If you do things and you believe in what you're doing, you darn well ought to be willing to stand up and defend them

As far as I can see, the very best interview of former Secretary of Defense Donald Rumsfeld in the wake of his new book Known and Unknown: A Memoir (I was privileged to shake his hand at CPAC) is that of John Hawkins, who brings up the issue that has tormented me over the years…
David Limbaugh had a question he wanted me to ask you and it's one I've heard often from conservatives over the last few years. There was an ocean of lies, smears and slander being fired off at the Bush Administration over the war and although conservatives were defending the war, a lot of times the administration came across more like a punching bag.
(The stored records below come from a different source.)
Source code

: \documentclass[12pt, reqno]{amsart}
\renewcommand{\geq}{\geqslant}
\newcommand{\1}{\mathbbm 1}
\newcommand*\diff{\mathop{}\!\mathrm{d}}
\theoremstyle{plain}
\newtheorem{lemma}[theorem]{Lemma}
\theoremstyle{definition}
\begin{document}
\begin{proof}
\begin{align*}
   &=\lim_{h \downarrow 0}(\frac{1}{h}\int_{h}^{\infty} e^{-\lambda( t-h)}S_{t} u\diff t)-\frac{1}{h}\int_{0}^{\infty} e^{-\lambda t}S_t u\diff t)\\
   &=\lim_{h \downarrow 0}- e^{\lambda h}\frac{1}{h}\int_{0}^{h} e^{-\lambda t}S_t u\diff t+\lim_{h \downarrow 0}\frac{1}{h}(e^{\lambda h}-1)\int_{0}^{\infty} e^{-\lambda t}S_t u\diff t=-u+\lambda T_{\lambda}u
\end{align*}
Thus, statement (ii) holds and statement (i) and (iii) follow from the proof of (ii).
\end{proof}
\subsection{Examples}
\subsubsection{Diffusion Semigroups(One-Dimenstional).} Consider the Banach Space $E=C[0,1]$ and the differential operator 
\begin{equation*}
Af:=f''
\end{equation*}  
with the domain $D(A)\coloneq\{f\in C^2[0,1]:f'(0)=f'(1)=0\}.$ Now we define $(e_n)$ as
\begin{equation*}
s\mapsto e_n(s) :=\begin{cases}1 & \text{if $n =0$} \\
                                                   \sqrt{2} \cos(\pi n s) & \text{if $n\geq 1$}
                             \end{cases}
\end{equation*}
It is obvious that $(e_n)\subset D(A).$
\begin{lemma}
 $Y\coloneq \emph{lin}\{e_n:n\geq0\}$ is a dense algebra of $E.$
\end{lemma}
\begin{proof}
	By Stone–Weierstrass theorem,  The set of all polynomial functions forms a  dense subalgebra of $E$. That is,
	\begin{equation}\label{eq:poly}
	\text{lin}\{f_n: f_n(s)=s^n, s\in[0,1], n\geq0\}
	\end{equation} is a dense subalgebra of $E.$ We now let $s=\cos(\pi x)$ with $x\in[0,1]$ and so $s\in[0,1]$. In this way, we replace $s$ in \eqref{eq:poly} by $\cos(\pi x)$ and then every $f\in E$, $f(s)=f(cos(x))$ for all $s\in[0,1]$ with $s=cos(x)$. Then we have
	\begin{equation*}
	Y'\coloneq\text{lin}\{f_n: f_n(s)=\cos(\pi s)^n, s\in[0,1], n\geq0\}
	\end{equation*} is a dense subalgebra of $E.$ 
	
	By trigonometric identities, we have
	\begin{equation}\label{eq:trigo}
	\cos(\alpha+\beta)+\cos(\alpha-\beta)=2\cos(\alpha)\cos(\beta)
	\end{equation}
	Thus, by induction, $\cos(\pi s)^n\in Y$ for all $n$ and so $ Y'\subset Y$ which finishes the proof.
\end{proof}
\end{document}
There just wasn't a lot of pushback coming from the Bush White House. So why didn't the Bush Administration more vigorously defend itself, especially in the second term?

I have no idea. I know Karl Rove was a very smart man. He wrote a book and said that he considered one of the biggest failures of the Bush Administration to not push back. I watched it from afar during the presidential election, since I wasn't involved in politics -- where both candidates, McCain and Obama, attacked the Bush Administration -- and the White House not only did not defend the Bush Administration, it asked people not to either.

I guess the President must have decided he didn't want to be blamed for McCain's defeat. So, they just took it like a punching bag, as you say, which I think is a mistake. I mean if you do things and you believe in what you're doing, you darn well ought to be willing to stand up and defend them. I think Karl Rove felt that way and I suspect, in retrospect, that President Bush might even feel that way.